# Under cabinet lighting



## FrunkSlammer (Aug 31, 2013)

Recessed puck lights or LED tape. 2700k


----------



## Southeast Power (Jan 18, 2009)

I only use tape.
I hide a driver somewhere and run FPL cable (fire alarm wire) as a home run to each location.


----------



## 99cents (Aug 20, 2012)

I don't like to promote Home Creepo but, on my last job, I used their Illume stuff - three 12" sections complete with driver for thirty bucks and that was here in Bendover where everything is overpriced. I don't know if that's their normal price. It works fine. Slight hesitation on start up but that's okay.


----------



## chicken steve (Mar 22, 2011)

jrannis said:


> I only use tape.
> I hide a driver somewhere and run FPL cable (fire alarm wire) as a home run to each location.


Interesting Jrannis

why *red* flp.....?

isn't it harder to hide?

~CS~


----------



## electricmanscott (Feb 11, 2010)

For an easy installation with an all in one fixture I use Kichler.
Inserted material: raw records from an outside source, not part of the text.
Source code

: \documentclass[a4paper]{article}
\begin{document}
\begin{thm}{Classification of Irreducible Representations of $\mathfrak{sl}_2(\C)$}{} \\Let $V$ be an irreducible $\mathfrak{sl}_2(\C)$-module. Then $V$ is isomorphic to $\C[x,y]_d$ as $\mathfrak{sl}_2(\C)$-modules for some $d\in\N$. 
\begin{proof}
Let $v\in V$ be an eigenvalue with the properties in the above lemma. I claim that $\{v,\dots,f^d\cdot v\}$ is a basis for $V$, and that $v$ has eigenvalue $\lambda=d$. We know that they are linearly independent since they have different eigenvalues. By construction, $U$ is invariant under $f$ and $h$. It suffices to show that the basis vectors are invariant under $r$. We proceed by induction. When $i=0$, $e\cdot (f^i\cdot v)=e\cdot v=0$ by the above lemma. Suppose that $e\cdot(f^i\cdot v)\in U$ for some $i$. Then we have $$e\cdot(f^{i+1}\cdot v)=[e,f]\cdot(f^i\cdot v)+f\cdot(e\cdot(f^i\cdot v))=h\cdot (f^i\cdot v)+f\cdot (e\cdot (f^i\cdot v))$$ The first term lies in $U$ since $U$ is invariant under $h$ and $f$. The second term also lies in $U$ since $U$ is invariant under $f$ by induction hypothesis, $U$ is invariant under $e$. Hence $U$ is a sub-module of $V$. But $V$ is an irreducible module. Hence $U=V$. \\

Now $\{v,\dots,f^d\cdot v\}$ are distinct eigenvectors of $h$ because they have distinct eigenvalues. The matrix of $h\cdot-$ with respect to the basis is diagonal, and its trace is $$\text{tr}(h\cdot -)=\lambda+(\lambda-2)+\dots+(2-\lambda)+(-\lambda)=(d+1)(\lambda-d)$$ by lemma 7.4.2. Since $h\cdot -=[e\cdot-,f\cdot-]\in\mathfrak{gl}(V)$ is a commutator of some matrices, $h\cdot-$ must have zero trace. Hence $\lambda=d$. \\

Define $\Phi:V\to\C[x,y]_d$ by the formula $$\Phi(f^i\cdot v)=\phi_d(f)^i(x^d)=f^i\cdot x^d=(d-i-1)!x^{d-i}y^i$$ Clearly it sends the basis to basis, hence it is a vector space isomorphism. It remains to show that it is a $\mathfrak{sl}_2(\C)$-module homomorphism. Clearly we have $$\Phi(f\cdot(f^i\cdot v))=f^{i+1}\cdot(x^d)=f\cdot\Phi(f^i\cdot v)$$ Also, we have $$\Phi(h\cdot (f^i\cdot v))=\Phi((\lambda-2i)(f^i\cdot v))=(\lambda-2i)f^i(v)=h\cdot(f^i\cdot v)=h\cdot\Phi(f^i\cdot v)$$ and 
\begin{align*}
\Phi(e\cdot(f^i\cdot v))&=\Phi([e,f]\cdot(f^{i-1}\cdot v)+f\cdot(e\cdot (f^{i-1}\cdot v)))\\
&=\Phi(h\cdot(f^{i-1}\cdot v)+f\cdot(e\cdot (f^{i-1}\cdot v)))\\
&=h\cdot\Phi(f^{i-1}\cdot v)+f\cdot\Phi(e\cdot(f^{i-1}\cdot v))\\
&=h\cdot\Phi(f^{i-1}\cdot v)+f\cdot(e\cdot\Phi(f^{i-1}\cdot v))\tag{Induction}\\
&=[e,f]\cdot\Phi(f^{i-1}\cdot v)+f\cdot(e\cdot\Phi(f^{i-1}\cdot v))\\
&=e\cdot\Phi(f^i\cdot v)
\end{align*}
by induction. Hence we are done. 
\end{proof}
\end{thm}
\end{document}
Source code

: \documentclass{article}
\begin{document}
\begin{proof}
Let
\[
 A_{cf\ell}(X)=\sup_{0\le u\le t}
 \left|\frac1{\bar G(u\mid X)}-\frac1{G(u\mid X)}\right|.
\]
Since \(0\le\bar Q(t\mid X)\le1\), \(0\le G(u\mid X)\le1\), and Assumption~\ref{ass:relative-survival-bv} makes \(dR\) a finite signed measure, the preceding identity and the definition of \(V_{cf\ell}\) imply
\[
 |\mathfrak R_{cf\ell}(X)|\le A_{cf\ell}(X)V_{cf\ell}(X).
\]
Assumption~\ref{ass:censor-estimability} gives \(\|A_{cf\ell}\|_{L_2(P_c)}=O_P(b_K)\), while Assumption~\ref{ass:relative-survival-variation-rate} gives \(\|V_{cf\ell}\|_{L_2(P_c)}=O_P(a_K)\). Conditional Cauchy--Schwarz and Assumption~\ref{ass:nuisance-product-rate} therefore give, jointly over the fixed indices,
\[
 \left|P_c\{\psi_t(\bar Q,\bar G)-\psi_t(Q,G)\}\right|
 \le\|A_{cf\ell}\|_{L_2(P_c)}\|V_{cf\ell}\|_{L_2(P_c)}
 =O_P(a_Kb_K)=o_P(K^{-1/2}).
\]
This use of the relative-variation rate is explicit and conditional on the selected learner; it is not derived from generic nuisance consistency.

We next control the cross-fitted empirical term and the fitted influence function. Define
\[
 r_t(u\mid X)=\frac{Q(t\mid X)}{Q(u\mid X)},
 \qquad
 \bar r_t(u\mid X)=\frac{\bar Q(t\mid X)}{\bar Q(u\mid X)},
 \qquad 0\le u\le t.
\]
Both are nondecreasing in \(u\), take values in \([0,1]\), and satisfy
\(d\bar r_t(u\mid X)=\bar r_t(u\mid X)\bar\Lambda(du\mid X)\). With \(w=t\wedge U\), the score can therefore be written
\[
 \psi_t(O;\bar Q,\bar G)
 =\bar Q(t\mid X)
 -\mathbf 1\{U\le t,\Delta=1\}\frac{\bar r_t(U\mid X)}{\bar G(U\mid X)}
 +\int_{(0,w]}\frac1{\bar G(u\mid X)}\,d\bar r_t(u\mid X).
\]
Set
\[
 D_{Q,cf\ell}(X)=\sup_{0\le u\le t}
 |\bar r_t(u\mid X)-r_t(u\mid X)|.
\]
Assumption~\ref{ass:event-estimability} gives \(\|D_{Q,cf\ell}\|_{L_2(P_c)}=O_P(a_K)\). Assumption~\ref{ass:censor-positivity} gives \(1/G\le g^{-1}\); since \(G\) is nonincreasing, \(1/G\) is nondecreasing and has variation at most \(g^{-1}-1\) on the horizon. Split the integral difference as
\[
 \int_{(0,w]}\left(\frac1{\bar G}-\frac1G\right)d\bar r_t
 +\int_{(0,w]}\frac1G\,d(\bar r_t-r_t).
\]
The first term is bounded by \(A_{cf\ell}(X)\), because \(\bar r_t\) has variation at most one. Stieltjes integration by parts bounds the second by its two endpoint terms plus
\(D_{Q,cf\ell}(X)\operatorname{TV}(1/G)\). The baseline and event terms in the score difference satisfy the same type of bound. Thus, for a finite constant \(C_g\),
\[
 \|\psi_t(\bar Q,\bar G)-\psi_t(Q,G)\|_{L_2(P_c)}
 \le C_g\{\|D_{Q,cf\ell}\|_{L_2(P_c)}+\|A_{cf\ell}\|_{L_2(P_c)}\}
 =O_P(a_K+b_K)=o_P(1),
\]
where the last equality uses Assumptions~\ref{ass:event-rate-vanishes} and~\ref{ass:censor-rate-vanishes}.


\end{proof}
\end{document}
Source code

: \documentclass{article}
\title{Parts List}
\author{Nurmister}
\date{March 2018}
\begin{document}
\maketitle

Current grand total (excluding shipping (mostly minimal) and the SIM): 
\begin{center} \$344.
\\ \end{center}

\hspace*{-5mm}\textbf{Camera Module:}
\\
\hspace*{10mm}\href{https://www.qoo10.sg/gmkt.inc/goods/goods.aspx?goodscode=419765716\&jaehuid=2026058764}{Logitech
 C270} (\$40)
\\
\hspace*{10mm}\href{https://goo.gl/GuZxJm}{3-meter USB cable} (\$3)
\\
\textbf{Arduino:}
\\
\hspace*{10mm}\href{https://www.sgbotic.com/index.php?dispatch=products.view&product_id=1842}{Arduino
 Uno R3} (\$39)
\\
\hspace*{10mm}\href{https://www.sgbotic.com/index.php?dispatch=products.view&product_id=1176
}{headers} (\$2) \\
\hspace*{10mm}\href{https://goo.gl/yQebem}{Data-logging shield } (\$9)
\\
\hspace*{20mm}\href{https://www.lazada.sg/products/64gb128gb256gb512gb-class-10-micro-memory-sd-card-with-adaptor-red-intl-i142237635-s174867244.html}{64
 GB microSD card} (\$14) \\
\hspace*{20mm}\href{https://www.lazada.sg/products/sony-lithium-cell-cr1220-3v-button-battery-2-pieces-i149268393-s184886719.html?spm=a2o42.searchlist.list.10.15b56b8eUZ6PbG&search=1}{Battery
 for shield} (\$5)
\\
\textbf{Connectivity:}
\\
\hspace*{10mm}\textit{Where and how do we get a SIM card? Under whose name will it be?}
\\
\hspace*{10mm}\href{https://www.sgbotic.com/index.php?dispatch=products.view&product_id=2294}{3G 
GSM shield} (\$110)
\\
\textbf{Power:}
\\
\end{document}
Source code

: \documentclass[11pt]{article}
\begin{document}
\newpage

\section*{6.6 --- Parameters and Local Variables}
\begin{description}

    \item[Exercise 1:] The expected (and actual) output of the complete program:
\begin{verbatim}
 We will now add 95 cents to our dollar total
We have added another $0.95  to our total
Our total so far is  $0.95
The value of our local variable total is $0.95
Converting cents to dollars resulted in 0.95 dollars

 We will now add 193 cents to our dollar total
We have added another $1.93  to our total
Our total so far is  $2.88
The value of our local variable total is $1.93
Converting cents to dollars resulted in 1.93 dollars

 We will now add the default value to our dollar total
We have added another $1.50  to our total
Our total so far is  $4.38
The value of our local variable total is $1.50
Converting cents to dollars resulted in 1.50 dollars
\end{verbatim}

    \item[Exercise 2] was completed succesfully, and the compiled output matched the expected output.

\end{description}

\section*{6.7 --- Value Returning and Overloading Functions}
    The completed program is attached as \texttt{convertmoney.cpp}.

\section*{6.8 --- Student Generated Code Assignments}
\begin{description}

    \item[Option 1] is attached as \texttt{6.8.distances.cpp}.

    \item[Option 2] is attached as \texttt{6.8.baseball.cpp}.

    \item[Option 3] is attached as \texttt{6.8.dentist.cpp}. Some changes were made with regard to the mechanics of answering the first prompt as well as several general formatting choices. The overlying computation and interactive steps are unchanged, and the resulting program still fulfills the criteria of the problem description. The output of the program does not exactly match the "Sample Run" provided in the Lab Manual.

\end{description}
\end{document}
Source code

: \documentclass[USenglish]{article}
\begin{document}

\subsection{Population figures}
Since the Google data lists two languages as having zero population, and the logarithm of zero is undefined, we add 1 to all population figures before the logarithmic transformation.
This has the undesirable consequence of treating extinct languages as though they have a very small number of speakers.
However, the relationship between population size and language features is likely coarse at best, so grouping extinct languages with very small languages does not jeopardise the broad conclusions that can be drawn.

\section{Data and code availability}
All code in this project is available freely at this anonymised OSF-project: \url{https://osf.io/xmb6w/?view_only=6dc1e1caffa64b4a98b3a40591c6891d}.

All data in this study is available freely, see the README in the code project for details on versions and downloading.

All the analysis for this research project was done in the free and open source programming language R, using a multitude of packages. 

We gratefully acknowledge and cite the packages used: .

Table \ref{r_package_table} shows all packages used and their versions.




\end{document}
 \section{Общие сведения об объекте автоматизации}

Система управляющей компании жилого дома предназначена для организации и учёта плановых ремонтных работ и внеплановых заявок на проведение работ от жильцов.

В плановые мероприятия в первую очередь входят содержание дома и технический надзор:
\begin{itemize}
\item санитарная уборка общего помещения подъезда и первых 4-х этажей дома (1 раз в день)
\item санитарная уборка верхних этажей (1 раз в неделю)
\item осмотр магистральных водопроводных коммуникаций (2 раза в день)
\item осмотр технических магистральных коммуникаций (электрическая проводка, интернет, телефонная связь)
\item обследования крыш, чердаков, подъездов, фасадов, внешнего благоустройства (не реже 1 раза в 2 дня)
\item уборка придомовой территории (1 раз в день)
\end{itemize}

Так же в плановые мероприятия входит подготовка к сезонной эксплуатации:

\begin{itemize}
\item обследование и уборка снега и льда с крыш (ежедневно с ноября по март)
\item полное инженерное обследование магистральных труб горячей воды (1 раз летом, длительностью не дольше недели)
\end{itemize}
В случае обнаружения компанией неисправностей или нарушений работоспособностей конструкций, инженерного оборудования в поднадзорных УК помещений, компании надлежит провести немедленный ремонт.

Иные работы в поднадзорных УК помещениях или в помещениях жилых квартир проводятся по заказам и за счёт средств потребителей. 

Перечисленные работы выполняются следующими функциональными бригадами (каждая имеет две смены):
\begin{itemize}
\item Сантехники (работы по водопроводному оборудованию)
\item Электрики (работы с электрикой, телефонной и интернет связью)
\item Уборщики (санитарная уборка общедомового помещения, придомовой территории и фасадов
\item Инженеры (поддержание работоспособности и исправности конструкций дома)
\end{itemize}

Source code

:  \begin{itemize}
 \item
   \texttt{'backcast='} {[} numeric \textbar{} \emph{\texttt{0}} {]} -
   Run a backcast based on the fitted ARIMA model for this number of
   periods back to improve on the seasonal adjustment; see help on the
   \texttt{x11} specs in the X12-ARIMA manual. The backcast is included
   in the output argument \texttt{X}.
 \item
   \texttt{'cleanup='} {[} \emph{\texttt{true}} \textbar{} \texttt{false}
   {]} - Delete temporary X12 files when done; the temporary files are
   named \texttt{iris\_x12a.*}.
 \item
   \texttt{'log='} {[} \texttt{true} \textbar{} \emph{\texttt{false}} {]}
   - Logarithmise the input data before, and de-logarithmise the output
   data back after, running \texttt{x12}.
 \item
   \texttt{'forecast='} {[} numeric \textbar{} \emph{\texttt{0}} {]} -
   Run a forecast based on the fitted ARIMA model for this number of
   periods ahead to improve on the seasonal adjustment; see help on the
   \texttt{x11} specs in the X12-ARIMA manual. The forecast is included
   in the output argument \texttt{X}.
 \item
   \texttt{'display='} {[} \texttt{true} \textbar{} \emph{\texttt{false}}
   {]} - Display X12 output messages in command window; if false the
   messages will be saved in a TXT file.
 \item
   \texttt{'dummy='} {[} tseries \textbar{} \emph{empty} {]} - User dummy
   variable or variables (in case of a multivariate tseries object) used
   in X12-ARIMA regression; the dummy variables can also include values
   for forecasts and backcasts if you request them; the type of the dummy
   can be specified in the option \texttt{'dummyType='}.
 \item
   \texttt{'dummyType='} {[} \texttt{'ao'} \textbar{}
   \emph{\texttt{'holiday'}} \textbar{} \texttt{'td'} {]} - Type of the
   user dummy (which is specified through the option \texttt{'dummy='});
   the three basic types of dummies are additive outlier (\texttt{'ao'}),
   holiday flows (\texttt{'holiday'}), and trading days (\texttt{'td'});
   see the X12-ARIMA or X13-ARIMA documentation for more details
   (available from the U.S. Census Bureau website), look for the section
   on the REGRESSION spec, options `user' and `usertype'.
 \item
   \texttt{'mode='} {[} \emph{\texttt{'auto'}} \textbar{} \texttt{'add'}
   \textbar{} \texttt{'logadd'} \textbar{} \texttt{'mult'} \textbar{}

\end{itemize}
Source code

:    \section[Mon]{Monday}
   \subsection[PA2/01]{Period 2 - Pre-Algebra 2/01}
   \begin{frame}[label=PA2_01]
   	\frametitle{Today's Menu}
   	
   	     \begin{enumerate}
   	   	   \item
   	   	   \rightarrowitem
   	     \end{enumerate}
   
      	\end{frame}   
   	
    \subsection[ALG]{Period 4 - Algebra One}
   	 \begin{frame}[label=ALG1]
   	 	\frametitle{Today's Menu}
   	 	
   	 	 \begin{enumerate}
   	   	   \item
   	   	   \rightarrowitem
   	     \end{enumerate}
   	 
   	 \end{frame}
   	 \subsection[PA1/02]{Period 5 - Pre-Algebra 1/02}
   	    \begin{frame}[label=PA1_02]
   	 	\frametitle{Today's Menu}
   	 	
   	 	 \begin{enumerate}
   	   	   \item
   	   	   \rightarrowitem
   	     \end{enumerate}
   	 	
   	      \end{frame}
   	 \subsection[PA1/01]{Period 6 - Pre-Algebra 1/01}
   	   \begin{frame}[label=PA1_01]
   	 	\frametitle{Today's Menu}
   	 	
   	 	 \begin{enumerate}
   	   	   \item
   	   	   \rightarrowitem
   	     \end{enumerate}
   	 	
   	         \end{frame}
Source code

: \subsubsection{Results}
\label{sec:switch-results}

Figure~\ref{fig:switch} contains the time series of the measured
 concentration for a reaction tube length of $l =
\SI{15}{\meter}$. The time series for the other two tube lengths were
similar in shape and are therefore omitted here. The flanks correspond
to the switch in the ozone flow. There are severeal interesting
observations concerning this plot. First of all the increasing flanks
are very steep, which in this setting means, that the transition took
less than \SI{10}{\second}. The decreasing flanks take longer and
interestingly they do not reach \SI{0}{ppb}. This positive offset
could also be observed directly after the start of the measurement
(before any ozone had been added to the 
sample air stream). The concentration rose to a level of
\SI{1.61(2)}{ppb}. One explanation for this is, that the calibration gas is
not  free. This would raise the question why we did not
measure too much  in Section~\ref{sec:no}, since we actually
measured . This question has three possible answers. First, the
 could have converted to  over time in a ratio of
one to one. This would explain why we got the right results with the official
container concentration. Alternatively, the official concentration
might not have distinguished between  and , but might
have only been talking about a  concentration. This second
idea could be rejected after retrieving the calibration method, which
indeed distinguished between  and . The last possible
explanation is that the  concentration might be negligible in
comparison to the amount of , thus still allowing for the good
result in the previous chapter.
They aren't cheap but that's because they aren't garbage.


----------



## sparky723 (Jul 22, 2008)

For those using tape, if you have a certain brand, could you post a link please?
I want to go with tape,but don't know which brand/style


----------



## sbrn33 (Mar 15, 2007)

NSL. Line voltage LED fixtures.


----------



## Mshow1323 (Jun 9, 2012)

http://www.flexfireleds.com

Expensive, but consistent, and dimmable


----------



## elvisright (Mar 13, 2013)

Kichler for hard fixtures, tape from a reputable lighting store.


----------